Il boom delle banche armate
Da Intesa Sanpaolo alla Deutsche Bank, da Unicredit fino a Banca Etruria balzata al disonore delle cronache in questi ultimi mesi. Senza dimenticare, peraltro, una marea di altre popolari, da quella di Milano a quella di Spoleto passando per quella dell’Emilia Romagna. Il tutto, per un giro d’affari che alle banche porta in cassa qualcosa come 4 miliardi. Nulla da eccepire, per carità. Se non fosse per quel piccolo particolare che questi guadagni colossali sono derivanti dallo spaventoso commercio d’armi del nostro Paese, come già documentato da La Notizia (le licenze di esportazione concesse dalla Farnesina nel 2015 hanno raggiunto gli 8,2 miliardi rispetto ai 2,8 del 2014). Armi che, spesso e volentieri, vendiamo senza colpo ferire anche a dittature, regimi militari e Paesi in guerra. Fa niente per quella legge del 1990 che vieterebbe di commerciare proprio con gli Stati che violano i diritti umani.

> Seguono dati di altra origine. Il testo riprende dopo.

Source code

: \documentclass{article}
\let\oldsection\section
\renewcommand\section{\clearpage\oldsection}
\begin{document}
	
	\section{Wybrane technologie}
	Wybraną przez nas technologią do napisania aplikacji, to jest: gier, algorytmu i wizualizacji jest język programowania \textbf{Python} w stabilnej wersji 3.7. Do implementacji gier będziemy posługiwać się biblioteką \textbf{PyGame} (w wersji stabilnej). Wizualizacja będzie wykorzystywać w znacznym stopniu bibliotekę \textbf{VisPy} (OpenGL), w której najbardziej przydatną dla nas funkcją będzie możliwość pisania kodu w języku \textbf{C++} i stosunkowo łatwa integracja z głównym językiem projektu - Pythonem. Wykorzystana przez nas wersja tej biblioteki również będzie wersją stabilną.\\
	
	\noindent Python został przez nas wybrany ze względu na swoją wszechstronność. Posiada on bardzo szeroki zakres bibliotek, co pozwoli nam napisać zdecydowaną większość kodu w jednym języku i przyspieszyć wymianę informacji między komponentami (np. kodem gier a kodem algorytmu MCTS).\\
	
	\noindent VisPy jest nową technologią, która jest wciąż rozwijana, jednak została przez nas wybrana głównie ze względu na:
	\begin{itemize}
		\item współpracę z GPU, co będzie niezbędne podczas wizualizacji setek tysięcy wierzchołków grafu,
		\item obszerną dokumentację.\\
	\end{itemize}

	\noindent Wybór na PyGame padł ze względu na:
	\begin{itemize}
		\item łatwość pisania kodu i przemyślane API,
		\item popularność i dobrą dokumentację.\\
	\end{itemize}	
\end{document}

SVETTANO I TEDESCHI Ebbene, tutto questo è permesso proprio grazie alla presenza di banche che, non a caso, vengono eloquentemente definite “banche armate”. Mai definizione fu più azzeccata. Perché il ruolo degli istituti di credito è cruciale nella vendita militare, essendo coloro che – come spiegano dalla Rete per il Disarmo - mettono a disposizione i conti correnti per il denaro che le grandi aziende armate incassano vendendo i loro prodotti all’estero.